TASK: Keep to one stretch of the data below, the lines from the one with "зовать общую переменную." up to and including the one with "Как видите, этот", and return that stretch exactly.

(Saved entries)
******
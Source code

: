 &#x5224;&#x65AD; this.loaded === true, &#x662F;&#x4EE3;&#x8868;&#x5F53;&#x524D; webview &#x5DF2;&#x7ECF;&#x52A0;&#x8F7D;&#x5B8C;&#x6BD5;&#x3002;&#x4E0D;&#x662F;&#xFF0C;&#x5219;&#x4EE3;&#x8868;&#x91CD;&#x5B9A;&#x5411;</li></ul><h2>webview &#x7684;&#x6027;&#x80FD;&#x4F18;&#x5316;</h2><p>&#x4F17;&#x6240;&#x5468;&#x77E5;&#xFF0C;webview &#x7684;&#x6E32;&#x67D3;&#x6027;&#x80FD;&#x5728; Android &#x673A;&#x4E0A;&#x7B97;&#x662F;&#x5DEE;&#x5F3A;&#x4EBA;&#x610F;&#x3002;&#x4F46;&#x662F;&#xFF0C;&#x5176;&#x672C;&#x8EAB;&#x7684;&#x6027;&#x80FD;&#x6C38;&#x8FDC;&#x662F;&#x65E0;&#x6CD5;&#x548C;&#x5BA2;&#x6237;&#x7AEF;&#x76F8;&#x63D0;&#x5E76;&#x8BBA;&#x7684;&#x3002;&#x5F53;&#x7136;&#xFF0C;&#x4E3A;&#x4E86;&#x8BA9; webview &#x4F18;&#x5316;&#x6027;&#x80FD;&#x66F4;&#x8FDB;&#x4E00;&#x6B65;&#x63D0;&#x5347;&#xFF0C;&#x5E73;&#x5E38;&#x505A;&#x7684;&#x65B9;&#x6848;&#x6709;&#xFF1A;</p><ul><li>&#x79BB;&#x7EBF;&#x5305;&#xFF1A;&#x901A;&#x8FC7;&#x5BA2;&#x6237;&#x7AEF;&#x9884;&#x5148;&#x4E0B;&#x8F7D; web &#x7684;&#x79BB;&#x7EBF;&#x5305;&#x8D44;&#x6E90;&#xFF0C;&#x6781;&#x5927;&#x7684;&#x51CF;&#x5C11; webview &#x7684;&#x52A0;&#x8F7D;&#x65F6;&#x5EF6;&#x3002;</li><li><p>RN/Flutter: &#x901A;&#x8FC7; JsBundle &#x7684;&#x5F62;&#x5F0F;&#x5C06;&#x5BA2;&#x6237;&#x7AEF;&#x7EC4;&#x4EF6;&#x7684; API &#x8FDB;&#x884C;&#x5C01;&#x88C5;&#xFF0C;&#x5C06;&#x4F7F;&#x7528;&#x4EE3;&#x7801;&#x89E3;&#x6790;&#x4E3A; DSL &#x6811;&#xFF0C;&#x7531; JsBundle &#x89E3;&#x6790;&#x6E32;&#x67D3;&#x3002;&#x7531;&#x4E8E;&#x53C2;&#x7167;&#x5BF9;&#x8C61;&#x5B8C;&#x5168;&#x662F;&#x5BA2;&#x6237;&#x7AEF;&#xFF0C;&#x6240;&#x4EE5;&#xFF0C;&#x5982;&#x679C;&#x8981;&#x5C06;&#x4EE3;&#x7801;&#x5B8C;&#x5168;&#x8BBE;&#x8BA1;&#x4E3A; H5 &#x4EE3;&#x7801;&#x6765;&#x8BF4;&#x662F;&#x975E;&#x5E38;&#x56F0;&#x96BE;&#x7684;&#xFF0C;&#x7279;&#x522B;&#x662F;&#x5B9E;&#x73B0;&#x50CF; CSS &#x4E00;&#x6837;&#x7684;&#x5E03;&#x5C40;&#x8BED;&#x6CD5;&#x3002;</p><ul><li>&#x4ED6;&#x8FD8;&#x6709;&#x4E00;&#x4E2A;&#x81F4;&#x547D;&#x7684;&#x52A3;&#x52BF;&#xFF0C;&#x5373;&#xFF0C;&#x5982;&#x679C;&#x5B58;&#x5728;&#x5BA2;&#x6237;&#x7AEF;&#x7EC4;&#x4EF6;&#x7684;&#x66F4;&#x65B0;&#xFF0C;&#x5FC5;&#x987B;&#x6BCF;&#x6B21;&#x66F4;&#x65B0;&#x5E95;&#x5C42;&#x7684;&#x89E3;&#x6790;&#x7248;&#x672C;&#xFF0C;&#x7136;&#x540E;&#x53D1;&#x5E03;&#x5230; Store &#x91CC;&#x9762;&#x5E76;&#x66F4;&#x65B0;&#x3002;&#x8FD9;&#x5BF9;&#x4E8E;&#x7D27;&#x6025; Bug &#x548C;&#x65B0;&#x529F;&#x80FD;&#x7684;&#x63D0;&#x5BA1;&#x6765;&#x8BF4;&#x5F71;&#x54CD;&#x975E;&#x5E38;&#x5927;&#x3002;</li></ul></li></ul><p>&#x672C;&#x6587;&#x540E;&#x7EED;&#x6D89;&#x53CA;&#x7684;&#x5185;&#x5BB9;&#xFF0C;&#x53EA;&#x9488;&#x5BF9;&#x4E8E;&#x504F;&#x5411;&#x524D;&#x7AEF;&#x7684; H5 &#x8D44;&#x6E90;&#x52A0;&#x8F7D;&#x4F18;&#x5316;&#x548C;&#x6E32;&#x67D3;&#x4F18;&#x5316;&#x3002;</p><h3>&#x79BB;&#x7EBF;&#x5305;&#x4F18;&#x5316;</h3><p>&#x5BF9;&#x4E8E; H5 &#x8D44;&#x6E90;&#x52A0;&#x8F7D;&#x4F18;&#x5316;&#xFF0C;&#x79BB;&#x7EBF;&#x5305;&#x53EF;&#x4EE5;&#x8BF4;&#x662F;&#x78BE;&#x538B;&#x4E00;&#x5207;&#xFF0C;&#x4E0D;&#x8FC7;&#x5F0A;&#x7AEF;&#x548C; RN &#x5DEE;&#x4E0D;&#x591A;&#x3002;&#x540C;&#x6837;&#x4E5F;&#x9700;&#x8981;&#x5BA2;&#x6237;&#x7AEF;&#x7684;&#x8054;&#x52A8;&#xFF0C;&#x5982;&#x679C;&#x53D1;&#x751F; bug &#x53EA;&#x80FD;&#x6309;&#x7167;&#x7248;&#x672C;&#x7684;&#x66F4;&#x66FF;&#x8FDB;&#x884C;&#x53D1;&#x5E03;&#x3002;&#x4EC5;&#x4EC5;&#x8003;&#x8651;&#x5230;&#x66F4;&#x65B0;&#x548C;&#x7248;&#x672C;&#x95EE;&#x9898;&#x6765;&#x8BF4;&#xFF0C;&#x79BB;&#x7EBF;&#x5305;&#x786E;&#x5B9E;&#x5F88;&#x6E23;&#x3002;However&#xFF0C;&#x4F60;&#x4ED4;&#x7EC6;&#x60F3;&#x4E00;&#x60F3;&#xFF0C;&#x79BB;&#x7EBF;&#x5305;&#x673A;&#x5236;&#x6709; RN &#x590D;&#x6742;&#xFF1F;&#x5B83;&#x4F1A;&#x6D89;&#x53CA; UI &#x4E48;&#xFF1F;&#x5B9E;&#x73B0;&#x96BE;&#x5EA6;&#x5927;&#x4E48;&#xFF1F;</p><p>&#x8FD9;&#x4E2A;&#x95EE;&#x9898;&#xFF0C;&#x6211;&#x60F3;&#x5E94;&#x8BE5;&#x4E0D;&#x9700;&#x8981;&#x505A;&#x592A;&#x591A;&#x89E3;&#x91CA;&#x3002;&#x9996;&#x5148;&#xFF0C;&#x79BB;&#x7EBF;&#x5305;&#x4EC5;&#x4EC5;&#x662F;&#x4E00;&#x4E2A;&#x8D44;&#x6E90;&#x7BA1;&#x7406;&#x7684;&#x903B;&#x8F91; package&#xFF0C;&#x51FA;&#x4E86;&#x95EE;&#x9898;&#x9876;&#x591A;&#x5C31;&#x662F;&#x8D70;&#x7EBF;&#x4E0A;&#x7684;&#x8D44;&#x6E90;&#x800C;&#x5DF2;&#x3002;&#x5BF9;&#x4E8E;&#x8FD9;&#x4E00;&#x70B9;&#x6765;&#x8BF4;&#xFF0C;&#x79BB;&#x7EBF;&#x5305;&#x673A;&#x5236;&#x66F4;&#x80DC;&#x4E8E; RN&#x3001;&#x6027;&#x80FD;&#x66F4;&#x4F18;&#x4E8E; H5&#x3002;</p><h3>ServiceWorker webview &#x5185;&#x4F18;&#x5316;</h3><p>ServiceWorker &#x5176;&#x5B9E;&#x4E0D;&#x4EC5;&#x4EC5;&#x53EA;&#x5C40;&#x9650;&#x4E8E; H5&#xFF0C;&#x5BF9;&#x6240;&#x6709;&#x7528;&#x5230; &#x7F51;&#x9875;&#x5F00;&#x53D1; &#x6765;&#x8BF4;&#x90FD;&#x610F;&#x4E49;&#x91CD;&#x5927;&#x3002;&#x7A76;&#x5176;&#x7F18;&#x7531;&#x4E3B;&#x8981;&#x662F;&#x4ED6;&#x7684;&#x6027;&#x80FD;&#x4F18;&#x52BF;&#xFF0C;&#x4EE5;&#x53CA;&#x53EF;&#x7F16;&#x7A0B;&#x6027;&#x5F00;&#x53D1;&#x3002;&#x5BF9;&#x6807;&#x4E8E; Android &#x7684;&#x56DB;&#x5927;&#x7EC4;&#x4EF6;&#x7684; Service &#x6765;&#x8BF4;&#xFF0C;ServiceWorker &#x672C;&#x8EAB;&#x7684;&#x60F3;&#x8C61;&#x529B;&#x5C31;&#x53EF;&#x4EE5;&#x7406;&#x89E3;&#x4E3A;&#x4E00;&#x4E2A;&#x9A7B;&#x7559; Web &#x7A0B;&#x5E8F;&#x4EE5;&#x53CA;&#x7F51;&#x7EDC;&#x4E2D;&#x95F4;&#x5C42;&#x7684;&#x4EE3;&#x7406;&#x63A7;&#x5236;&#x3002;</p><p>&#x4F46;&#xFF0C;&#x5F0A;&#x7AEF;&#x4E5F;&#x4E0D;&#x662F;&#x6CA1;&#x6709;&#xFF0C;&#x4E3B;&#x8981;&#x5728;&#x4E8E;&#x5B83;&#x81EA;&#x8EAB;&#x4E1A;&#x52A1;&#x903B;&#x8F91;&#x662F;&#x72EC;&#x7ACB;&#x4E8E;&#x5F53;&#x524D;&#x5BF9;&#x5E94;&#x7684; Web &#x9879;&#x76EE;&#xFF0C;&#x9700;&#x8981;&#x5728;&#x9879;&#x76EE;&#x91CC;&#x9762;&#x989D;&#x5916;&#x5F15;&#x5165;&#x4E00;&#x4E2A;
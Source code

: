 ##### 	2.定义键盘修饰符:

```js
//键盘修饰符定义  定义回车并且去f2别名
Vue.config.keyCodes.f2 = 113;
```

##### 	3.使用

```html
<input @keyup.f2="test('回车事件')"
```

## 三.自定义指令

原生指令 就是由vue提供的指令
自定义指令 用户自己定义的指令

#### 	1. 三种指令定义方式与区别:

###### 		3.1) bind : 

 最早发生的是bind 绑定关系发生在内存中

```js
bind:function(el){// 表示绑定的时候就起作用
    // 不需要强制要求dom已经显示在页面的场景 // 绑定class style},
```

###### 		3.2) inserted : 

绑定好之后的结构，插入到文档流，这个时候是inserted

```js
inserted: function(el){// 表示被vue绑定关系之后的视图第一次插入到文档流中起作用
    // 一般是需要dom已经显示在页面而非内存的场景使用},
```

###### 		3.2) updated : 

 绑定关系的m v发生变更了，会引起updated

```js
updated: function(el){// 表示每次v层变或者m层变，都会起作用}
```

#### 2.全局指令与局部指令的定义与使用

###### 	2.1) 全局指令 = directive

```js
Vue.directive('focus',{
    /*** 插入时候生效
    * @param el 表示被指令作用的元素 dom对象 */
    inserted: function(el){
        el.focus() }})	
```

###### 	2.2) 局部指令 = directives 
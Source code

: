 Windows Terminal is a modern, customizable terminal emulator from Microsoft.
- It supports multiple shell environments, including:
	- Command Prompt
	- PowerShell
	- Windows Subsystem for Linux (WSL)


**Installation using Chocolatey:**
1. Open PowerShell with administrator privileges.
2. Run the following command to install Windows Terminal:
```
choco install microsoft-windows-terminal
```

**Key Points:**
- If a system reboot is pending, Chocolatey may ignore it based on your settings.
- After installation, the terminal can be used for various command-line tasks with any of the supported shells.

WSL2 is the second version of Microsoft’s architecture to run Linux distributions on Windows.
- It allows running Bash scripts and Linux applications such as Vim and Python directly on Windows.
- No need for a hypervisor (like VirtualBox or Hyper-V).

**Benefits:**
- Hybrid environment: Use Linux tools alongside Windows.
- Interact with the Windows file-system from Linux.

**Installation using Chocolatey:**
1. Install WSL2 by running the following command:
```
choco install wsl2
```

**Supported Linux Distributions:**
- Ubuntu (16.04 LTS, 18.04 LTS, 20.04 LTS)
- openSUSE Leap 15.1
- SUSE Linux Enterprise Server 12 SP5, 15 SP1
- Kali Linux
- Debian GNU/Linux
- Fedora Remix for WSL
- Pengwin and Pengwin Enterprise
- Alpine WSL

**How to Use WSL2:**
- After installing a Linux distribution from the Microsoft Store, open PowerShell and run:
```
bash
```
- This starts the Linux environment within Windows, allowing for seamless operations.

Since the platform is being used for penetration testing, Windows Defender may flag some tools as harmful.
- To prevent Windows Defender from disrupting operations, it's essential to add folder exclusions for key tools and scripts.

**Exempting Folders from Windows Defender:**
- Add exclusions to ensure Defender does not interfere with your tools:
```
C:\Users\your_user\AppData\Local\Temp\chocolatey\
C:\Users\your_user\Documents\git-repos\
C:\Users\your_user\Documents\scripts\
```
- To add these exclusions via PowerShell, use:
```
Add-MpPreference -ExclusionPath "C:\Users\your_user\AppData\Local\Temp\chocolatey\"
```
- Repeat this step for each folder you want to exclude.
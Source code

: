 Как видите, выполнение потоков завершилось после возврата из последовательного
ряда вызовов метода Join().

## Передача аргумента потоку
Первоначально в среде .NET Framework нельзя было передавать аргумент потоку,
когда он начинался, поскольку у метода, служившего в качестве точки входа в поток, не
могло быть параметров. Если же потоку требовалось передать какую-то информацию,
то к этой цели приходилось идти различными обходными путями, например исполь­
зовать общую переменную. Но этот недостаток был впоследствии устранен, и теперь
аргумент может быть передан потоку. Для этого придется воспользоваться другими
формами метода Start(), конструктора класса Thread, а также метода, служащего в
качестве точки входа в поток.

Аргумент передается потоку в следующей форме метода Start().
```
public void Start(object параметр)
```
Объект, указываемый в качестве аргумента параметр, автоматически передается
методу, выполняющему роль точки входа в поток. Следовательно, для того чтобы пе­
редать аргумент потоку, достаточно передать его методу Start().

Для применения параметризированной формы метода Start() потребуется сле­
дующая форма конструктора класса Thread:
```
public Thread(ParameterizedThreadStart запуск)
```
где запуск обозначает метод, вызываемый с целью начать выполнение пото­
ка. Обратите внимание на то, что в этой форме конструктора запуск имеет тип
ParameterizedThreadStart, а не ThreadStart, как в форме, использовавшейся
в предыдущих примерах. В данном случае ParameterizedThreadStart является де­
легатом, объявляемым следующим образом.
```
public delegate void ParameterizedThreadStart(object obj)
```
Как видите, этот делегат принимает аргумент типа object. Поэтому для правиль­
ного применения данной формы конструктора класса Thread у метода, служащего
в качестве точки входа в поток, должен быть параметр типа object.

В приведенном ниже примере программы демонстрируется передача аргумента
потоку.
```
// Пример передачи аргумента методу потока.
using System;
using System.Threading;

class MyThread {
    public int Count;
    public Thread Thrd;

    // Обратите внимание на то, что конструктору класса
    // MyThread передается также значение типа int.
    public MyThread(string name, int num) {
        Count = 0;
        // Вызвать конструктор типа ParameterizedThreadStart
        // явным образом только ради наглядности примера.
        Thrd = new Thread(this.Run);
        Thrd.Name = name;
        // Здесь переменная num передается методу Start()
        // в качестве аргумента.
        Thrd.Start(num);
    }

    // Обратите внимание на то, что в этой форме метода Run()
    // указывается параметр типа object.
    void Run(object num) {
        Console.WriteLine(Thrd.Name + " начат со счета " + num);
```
******
RESULT:
зовать общую переменную. Но этот недостаток был впоследствии устранен, и теперь
аргумент может быть передан потоку. Для этого придется воспользоваться другими
формами метода Start(), конструктора класса Thread, а также метода, служащего в
качестве точки входа в поток.

Аргумент передается потоку в следующей форме метода Start().
```
public void Start(object параметр)
```
Объект, указываемый в качестве аргумента параметр, автоматически передается
методу, выполняющему роль точки входа в поток. Следовательно, для того чтобы пе­
редать аргумент потоку, достаточно передать его методу Start().

Для применения параметризированной формы метода Start() потребуется сле­
дующая форма конструктора класса Thread:
```
public Thread(ParameterizedThreadStart запуск)
```
где запуск обозначает метод, вызываемый с целью начать выполнение пото­
ка. Обратите внимание на то, что в этой форме конструктора запуск имеет тип
ParameterizedThreadStart, а не ThreadStart, как в форме, использовавшейся
в предыдущих примерах. В данном случае ParameterizedThreadStart является де­
легатом, объявляемым следующим образом.
```
public delegate void ParameterizedThreadStart(object obj)
```
Как видите, этот делегат принимает аргумент типа object. Поэтому для правиль­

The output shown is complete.